Exercise: Starting at the first line of the entries below, output every line exactly, up to and including the line with "- [ ] Dynamically".

Input data:
+++
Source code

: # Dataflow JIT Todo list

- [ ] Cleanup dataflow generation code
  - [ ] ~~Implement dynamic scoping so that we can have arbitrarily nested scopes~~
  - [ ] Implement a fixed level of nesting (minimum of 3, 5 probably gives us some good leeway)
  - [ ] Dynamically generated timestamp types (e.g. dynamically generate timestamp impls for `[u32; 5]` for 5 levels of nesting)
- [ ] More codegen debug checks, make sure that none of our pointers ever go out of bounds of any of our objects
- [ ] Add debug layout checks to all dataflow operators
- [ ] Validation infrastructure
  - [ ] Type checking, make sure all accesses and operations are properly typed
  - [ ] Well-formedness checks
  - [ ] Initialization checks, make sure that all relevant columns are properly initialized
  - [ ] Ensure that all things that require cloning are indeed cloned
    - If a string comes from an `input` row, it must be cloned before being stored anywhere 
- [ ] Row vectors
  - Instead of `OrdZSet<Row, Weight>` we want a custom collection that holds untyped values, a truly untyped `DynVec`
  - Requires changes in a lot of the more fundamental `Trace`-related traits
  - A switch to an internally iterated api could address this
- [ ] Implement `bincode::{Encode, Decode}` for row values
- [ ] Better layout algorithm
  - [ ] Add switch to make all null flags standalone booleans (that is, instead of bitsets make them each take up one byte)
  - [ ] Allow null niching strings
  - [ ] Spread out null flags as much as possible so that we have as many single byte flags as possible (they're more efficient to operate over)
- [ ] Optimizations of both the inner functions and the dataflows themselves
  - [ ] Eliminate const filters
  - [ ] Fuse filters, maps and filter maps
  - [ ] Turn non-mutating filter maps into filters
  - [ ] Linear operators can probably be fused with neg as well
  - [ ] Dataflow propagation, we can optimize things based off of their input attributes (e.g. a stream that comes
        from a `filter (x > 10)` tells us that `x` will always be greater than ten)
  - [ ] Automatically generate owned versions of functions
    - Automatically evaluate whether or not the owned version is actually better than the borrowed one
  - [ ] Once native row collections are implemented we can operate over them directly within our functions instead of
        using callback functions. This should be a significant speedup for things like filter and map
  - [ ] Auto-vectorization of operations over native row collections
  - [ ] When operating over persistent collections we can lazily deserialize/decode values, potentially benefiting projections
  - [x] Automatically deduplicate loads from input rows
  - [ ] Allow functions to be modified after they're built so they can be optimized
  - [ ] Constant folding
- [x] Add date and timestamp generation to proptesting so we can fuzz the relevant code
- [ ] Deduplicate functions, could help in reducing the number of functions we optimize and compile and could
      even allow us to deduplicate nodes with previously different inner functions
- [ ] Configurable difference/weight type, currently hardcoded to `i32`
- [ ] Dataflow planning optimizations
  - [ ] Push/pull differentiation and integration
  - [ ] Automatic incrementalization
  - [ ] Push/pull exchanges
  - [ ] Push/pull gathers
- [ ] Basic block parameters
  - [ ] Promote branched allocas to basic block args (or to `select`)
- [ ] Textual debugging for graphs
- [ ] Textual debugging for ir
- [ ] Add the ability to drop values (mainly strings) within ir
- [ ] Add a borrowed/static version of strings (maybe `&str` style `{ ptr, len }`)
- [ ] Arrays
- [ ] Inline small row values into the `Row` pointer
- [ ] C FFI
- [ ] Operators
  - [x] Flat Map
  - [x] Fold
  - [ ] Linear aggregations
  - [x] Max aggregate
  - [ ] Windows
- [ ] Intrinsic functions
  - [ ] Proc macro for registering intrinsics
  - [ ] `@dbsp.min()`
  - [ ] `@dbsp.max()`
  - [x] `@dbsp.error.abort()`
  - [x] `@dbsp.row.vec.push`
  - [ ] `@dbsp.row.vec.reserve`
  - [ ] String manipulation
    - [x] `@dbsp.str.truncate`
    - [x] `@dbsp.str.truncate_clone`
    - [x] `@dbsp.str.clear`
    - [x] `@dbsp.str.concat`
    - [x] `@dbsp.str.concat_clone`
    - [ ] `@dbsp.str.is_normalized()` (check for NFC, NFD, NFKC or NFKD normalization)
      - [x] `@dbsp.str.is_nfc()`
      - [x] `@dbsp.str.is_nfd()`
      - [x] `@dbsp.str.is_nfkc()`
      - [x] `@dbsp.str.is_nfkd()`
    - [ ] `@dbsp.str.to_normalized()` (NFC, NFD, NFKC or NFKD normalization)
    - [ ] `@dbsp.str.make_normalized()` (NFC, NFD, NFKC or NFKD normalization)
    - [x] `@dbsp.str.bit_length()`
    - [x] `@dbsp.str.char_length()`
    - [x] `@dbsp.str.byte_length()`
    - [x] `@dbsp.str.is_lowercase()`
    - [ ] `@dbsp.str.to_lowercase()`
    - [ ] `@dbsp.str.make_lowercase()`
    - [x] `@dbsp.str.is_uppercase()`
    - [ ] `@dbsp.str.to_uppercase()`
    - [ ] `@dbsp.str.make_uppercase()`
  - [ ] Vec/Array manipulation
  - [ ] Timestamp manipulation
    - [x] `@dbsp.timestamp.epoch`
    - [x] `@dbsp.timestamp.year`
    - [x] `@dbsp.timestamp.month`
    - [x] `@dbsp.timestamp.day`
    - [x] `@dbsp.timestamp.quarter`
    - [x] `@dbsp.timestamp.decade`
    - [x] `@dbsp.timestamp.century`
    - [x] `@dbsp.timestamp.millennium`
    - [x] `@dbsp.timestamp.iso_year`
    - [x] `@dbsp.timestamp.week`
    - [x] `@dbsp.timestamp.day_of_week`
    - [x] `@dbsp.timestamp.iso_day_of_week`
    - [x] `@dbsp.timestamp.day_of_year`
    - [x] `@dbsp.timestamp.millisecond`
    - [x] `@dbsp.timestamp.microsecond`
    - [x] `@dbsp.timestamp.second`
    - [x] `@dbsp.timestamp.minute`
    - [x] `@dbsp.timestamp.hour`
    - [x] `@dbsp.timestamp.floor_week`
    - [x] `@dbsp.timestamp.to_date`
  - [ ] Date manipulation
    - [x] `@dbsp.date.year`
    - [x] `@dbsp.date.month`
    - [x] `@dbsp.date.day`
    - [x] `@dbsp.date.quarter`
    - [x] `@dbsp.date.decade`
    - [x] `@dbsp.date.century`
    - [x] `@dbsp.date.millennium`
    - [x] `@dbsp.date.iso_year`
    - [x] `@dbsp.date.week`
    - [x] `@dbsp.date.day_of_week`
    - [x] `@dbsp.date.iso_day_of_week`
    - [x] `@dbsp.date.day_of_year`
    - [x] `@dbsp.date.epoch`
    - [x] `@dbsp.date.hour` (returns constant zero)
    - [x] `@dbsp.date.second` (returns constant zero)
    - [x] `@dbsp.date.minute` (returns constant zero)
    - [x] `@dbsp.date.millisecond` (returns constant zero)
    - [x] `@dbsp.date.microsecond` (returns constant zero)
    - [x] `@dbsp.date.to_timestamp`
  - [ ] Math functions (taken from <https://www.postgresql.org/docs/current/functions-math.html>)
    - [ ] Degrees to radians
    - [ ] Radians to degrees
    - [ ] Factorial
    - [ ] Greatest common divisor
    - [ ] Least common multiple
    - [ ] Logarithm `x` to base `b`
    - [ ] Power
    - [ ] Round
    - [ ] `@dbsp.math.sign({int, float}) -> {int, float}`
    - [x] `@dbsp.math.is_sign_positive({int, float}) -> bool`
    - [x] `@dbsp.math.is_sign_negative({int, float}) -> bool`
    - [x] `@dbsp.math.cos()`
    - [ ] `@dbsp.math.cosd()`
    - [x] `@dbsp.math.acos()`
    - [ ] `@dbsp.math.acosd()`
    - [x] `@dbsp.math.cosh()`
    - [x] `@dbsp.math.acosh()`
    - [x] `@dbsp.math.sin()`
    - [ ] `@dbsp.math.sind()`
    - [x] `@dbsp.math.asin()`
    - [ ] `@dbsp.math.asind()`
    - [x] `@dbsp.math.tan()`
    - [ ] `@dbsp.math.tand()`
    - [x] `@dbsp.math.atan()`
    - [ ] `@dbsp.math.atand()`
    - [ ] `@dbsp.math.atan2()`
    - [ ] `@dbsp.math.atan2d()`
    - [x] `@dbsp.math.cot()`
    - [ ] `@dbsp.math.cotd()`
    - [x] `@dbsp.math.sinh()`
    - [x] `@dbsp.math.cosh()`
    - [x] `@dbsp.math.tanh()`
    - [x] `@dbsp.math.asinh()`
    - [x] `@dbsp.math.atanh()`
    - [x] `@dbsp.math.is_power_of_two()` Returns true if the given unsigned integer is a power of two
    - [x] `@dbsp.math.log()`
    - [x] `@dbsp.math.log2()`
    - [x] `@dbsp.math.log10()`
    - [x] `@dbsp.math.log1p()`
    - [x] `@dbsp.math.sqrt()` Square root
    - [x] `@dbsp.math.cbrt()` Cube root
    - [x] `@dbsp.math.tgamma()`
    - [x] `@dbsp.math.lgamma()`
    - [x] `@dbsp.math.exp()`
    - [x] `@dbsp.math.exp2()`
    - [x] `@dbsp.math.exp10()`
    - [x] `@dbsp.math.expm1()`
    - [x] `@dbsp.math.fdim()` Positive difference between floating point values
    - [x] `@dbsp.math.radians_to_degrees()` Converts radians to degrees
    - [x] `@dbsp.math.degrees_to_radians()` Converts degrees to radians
+++
Task output:
Source code

: # Dataflow JIT Todo list

- [ ] Cleanup dataflow generation code
  - [ ] ~~Implement dynamic scoping so that we can have arbitrarily nested scopes~~
  - [ ] Implement a fixed level of nesting (minimum of 3, 5 probably gives us some good leeway)
  - [ ] Dynamically generated timestamp types (e.g. dynamically generate timestamp impls for `[u32; 5]` for 5 levels of nesting)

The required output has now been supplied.